### Exercise aim
Print out each entry without alteration, and keep the pictures out.

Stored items
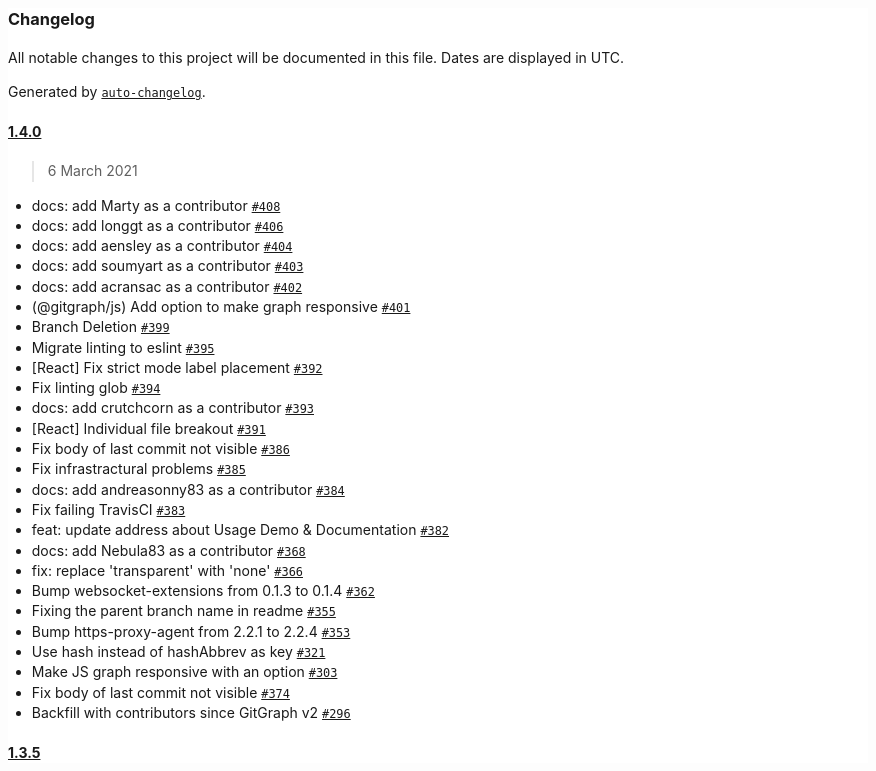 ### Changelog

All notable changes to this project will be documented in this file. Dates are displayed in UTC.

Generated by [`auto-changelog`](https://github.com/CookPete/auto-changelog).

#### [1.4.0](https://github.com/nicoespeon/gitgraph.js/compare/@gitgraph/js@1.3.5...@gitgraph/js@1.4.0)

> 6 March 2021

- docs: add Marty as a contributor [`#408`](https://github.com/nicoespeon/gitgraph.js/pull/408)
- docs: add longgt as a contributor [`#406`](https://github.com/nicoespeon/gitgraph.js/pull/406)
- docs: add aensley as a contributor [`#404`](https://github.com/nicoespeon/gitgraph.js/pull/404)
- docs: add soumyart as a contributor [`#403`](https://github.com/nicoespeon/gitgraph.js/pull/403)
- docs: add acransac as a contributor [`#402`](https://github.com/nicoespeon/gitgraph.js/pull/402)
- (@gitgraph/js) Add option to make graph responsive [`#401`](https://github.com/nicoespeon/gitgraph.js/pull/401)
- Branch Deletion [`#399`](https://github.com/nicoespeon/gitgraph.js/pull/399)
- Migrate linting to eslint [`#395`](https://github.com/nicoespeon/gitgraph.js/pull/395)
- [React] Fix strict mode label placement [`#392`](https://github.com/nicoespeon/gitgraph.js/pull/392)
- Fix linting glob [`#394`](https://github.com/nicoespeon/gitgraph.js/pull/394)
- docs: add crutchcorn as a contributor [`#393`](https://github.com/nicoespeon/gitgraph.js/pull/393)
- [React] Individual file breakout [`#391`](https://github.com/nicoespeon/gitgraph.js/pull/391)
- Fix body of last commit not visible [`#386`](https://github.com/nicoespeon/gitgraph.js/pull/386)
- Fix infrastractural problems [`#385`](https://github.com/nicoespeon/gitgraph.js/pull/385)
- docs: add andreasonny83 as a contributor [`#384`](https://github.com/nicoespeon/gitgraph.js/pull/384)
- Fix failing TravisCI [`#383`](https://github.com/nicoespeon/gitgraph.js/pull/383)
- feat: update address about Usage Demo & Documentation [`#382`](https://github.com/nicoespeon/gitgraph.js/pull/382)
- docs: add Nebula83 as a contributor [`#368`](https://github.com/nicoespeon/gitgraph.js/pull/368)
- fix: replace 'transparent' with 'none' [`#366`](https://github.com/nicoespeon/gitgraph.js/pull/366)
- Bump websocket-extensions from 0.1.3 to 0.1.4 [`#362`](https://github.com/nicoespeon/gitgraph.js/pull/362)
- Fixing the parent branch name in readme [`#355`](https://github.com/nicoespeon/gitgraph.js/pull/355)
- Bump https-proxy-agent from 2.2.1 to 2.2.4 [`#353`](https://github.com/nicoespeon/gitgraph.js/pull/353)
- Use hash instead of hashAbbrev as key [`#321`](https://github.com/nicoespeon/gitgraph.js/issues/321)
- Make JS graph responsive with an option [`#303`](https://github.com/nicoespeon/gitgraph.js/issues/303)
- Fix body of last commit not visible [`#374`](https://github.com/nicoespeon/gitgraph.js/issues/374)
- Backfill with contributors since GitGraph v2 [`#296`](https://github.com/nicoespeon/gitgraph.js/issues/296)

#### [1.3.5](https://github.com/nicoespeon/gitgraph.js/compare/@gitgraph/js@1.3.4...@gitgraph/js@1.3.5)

### Output of the exercise
 ### Changelog

All notable changes to this project will be documented in this file. Dates are displayed in UTC.

Generated by [`auto-changelog`](https://github.com/CookPete/auto-changelog).

#### [1.4.0](https://github.com/nicoespeon/gitgraph.js/compare/@gitgraph/js@1.3.5...@gitgraph/js@1.4.0)

> 6 March 2021

- docs: add Marty as a contributor [`#408`](https://github.com/nicoespeon/gitgraph.js/pull/408)
- docs: add longgt as a contributor [`#406`](https://github.com/nicoespeon/gitgraph.js/pull/406)
- docs: add aensley as a contributor [`#404`](https://github.com/nicoespeon/gitgraph.js/pull/404)
- docs: add soumyart as a contributor [`#403`](https://github.com/nicoespeon/gitgraph.js/pull/403)
- docs: add acransac as a contributor [`#402`](https://github.com/nicoespeon/gitgraph.js/pull/402)
- (@gitgraph/js) Add option to make graph responsive [`#401`](https://github.com/nicoespeon/gitgraph.js/pull/401)
- Branch Deletion [`#399`](https://github.com/nicoespeon/gitgraph.js/pull/399)
- Migrate linting to eslint [`#395`](https://github.com/nicoespeon/gitgraph.js/pull/395)
- [React] Fix strict mode label placement [`#392`](https://github.com/nicoespeon/gitgraph.js/pull/392)
- Fix linting glob [`#394`](https://github.com/nicoespeon/gitgraph.js/pull/394)
- docs: add crutchcorn as a contributor [`#393`](https://github.com/nicoespeon/gitgraph.js/pull/393)
- [React] Individual file breakout [`#391`](https://github.com/nicoespeon/gitgraph.js/pull/391)
- Fix body of last commit not visible [`#386`](https://github.com/nicoespeon/gitgraph.js/pull/386)
- Fix infrastractural problems [`#385`](https://github.com/nicoespeon/gitgraph.js/pull/385)
- docs: add andreasonny83 as a contributor [`#384`](https://github.com/nicoespeon/gitgraph.js/pull/384)
- Fix failing TravisCI [`#383`](https://github.com/nicoespeon/gitgraph.js/pull/383)
- feat: update address about Usage Demo & Documentation [`#382`](https://github.com/nicoespeon/gitgraph.js/pull/382)
- docs: add Nebula83 as a contributor [`#368`](https://github.com/nicoespeon/gitgraph.js/pull/368)
- fix: replace 'transparent' with 'none' [`#366`](https://github.com/nicoespeon/gitgraph.js/pull/366)
- Bump websocket-extensions from 0.1.3 to 0.1.4 [`#362`](https://github.com/nicoespeon/gitgraph.js/pull/362)
- Fixing the parent branch name in readme [`#355`](https://github.com/nicoespeon/gitgraph.js/pull/355)
- Bump https-proxy-agent from 2.2.1 to 2.2.4 [`#353`](https://github.com/nicoespeon/gitgraph.js/pull/353)
- Use hash instead of hashAbbrev as key [`#321`](https://github.com/nicoespeon/gitgraph.js/issues/321)
- Make JS graph responsive with an option [`#303`](https://github.com/nicoespeon/gitgraph.js/issues/303)
- Fix body of last commit not visible [`#374`](https://github.com/nicoespeon/gitgraph.js/issues/374)
- Backfill with contributors since GitGraph v2 [`#296`](https://github.com/nicoespeon/gitgraph.js/issues/296)

#### [1.3.5](https://github.com/nicoespeon/gitgraph.js/compare/@gitgraph/js@1.3.4...@gitgraph/js@1.3.5)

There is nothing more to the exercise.